Ele chegava ao fim de cada mês escrevendo. Ganhava em média 20 reais por cada conto publicado em jornal (25 por um conto na edição de domingo) e cerca de 30 reais por cada conto nas revistas. Tinha que escrever pelo menos 16 ou 17 contos por mês, mais ou menos um a cada dois dias. Mas, como todos sabem, os textos escolhem os escritores, eles miram esse ou aquele cara e vão em sua direção. Num mês em que nosso amigo era bastante disputado por esses seres que ocupam todos os espaços vagos da Terra, como o interior de um pote de biscoitos ou circulando pelas correntes do ar condicionado de um escritório, ele escrevia cerca de 40, até 50 contos, quase dois por dia. Mas naquele mês o ar era rarefeito e aquilo lhe incomodava muito. Ele tinha até ali 3 contos escritos, só 1 publicado. Era dia 28 e a senhoria batia à sua porta havia três dias. O aluguel vencera dia 20.

Ele se levantou e subiu as calças, sem notar que não se limpara. Foi até o congelador. Havia 3 salsichas; nenhuma congelada. A luz havia sido cortada uma semana antes. Melhor assim. Comeu uma, sem precisar cozinhar. O gás havia sido cortado duas semanas antes. Pensou em ligar para um amigo e ver se ele tinha uma cerveja que pudesse acompanhar as outras duas salsichas. Trocaria uma cerveja por uma salsicha. Colocou as salsichas num saco de pão que não via pão algum há 40 dias e foi andando até a casa do amigo. O amigo era o único que conhecia, tirando ele próprio, que estava na casa dos 30 e não tinha carteira de habilitação, quem dirá um carro. Ele partiu em direção à casa do amigo perdedor, da subclasse 'pintor', sem avisar antes. O telefone havia sido cortado havia três semanas. Ele nem se lembrava mais.

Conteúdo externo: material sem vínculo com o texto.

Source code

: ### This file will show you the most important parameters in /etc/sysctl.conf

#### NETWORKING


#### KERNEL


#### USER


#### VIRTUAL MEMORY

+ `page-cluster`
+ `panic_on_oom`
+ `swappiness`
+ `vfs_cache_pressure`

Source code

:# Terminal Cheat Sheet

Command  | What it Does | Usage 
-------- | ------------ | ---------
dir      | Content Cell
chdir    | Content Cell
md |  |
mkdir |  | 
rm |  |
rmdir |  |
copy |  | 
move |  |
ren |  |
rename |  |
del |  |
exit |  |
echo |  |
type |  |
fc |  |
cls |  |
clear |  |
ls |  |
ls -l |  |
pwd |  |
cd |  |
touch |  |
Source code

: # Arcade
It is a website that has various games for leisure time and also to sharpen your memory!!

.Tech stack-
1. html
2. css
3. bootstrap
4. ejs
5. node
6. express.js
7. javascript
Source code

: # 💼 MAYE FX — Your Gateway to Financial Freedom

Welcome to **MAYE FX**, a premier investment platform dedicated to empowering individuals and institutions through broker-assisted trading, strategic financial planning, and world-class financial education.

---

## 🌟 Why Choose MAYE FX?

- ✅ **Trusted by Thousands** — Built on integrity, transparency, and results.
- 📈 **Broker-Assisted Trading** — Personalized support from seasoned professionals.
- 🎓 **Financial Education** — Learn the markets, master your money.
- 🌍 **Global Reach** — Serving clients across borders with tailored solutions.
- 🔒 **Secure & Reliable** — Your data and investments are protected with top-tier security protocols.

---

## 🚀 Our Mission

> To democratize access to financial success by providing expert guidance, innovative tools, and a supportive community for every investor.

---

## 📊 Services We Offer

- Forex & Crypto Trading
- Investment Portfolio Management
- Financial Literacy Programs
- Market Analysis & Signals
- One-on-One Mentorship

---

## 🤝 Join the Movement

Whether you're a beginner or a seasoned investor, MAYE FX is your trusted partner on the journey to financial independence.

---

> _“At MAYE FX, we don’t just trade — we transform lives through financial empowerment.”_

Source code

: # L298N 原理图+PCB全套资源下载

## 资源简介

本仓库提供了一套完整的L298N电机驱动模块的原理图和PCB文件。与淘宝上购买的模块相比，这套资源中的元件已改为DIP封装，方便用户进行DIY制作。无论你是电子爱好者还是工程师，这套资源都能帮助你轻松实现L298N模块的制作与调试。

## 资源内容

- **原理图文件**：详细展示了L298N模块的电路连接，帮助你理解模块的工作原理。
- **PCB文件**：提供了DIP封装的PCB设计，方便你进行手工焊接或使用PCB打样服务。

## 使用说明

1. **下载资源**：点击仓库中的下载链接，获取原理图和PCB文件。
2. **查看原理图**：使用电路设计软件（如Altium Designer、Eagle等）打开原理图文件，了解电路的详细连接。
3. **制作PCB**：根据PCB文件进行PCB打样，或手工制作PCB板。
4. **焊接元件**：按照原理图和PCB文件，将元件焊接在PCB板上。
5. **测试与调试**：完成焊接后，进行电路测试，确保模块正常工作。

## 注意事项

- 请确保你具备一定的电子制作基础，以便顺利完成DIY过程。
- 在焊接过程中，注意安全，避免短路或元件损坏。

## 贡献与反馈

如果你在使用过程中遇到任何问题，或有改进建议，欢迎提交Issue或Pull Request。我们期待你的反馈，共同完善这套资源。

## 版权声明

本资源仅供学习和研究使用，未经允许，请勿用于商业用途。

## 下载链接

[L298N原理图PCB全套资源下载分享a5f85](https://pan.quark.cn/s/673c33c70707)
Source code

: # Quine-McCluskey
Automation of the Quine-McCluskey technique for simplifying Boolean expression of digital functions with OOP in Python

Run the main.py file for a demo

Pensou que o pintor poderia ter arrumado uma bela loira num bar e estar em meio a um nu artístico, ou mesmo em meio a uma foda. Mas balançou a cabeça e preferiu pensar que o amigo estava nas mesmas condições que ele, ou piores, enquanto ganhava a segunda calçada. Aquilo era mais reconfortante.

No quarto do amigo não havia loira alguma. Até os ratos haviam abandonado o lugar. A porta se abriu ao primeiro toque do punho que escrevia. O punho que escrevia contos se abriu e cumprimentou a mão que pintava quadros de nu artístico — a grande maioria fruto da imaginação do pintor perdedor ou lembrança dos domingos nos shows de variedades.

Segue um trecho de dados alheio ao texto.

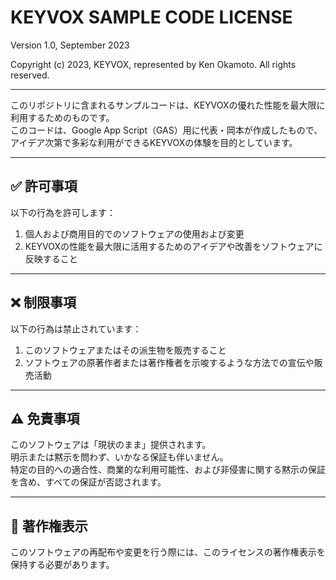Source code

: # KEYVOX SAMPLE CODE LICENSE  
Version 1.0, September 2023  

Copyright (c) 2023, KEYVOX, represented by Ken Okamoto. All rights reserved.

---

このリポジトリに含まれるサンプルコードは、KEYVOXの優れた性能を最大限に利用するためのものです。  
このコードは、Google App Script（GAS）用に代表・岡本が作成したもので、アイデア次第で多彩な利用ができるKEYVOXの体験を目的としています。

---

## ✅ 許可事項

以下の行為を許可します：

1. 個人および商用目的でのソフトウェアの使用および変更  
2. KEYVOXの性能を最大限に活用するためのアイデアや改善をソフトウェアに反映すること  

---

## ❌ 制限事項

以下の行為は禁止されています：

1. このソフトウェアまたはその派生物を販売すること  
2. ソフトウェアの原著作者または著作権者を示唆するような方法での宣伝や販売活動  

---

## ⚠️ 免責事項

このソフトウェアは「現状のまま」提供されます。  
明示または黙示を問わず、いかなる保証も伴いません。  
特定の目的への適合性、商業的な利用可能性、および非侵害に関する黙示の保証を含め、すべての保証が否認されます。

---

## 📝 著作権表示

このソフトウェアの再配布や変更を行う際には、このライセンスの著作権表示を保持する必要があります。
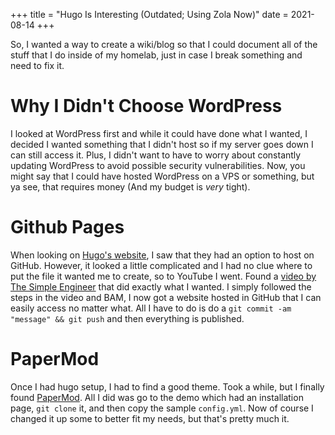 +++
title = "Hugo Is Interesting (Outdated; Using Zola Now)"
date = 2021-08-14
+++

So, I wanted a way to create a wiki/blog so that I could document all of the stuff that I do inside of my homelab, just in case I break something and need to fix it. 

# Why I Didn't Choose WordPress

I looked at WordPress first and while it could have done what I wanted, I decided I wanted something that I didn't host so if my server goes down I can still access it. Plus, I didn't want to have to worry about constantly updating WordPress to avoid possible security vulnerabilities. Now, you might say that I could have hosted WordPress on a VPS or something, but ya see, that requires money (And my budget is *very* tight).

# Github Pages

When looking on [Hugo's website](https://gohugo.io/), I saw that they had an option to host on GitHub. However, it looked a little complicated and I had no clue where to put the file it wanted me to create, so to YouTube I went. Found a [video by The Simple Engineer](https://www.youtube.com/watch?v=LIFvgrRxdt4) that did exactly what I wanted. I simply followed the steps in the video and BAM, I now got a website hosted in GitHub that I can easily access no matter what. All I have to do is do a `git commit -am "message" && git push` and then everything is published. 

# PaperMod

Once I had hugo setup, I had to find a good theme. Took a while, but I finally found [PaperMod](https://adityatelange.github.io/hugo-PaperMod/). All I did was go to the demo which had an installation page, `git clone` it, and then copy the sample `config.yml`. Now of course I changed it up some to better fit my needs, but that's pretty much it.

— Oh, oh. Como eram bons aqueles tempos. – disse o pintor.

— É. E não voltam mais... – completou o contista.

Continuaram nessa por uns 5 minutos, puro papo de perdedor, quando o pintor notou o saco de pães.

— O que traz aí? Não vai me dizer que é pão... não vejo um pão faz duas semanas.

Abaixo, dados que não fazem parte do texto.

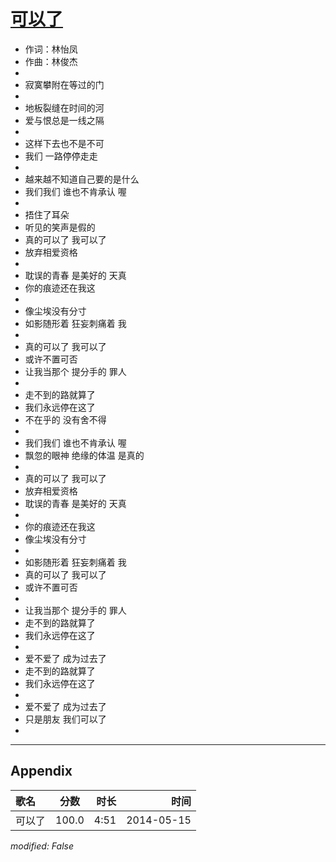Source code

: # [可以了](https://music.163.com/song?id=28481818)

* 作词：林怡凤
* 作曲：林俊杰
* 
* 寂寞攀附在等过的门
* 
* 地板裂缝在时间的河
* 爱与恨总是一线之隔
* 
* 这样下去也不是不可
* 我们 一路停停走走
* 
* 越来越不知道自己要的是什么
* 我们我们 谁也不肯承认 喔
* 
* 捂住了耳朵
* 听见的笑声是假的
* 真的可以了 我可以了
* 放弃相爱资格
* 
* 耽误的青春 是美好的 天真
* 你的痕迹还在我这
* 
* 像尘埃没有分寸
* 如影随形着 狂妄刺痛着 我
* 
* 真的可以了 我可以了
* 或许不置可否
* 让我当那个 提分手的 罪人
* 
* 走不到的路就算了
* 我们永远停在这了
* 不在乎的 没有舍不得
* 
* 我们我们 谁也不肯承认 喔
* 飘忽的眼神 绝缘的体温 是真的
* 
* 真的可以了 我可以了
* 放弃相爱资格
* 耽误的青春 是美好的 天真
* 
* 你的痕迹还在我这
* 像尘埃没有分寸
* 
* 如影随形着 狂妄刺痛着 我
* 真的可以了 我可以了
* 或许不置可否
* 
* 让我当那个 提分手的 罪人
* 走不到的路就算了
* 我们永远停在这了
* 
* 爱不爱了 成为过去了
* 走不到的路就算了
* 我们永远停在这了
* 
* 爱不爱了 成为过去了
* 只是朋友 我们可以了
* 


---

## Appendix

|歌名|分数|时长|时间|
|:---|:---:|---:|---:|
|可以了|100.0|4:51|2014-05-15

*modified: False*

— Não, não é pão. – disse o escritor. — São duas cervej... quero dizer, salsichas, duas salsichas. Pensei que talvez você tivesse duas cervejas, para comermos e bebermos juntos e falarmos da época dos shows de variedades...

— Desculpe, amigo. Não pinto nada faz três semanas. Não tenho dinheiro para as tintas. Talvez... seria melhor começar a escrever, como você.

— Sem chance. Você consegue até duzentas pratas nessas suas telas. Sabe quantos contos tenho que escrever pra conseguir duzentas pratas?

Eles fizeram algumas contas. Contos, quadros, aluguel, papel higiênico — e esforço. O pintor disse que tinha a chave do quarto da vizinha prostituta.

— Já a vi por aqui. É um belo rabo. – disse o escritor. — Anda comendo ela? Seu filho-da-puta sortudo...

— Não, não. Quem me dera. Mas o poeta do 2º andar sim.

— Malditos poetas!

— Hey, cara. Ele é legal. Me arranjou a chave. Quando quero tomar uma cerveja, dou uma descida lá. Ela não tem comida, mas sempre tem cerveja na geladeira. Os clientes trazem... mas ela só bebe quando o cara é realmente feio, ou quando tem um pau descomunal. Ela não vai sentir falta de duas cervejas.

— Ou quatro. – completou o contista, que rapidamente pegou as chaves — "Estão penduradas ali" —, desceu, pegou quatro cervejas e voltou.

Os dois amigos beberam suas cervejas e comeram suas salsichas. O escritor disse que já era hora de ir. "Tenho que cagar. Até mais, amigo". "Até. Vamos no show de variedades", disse o pintor. "Estou com saudade daquelas strippers". "Vamos sim", e se foi, deixando a porta encostada.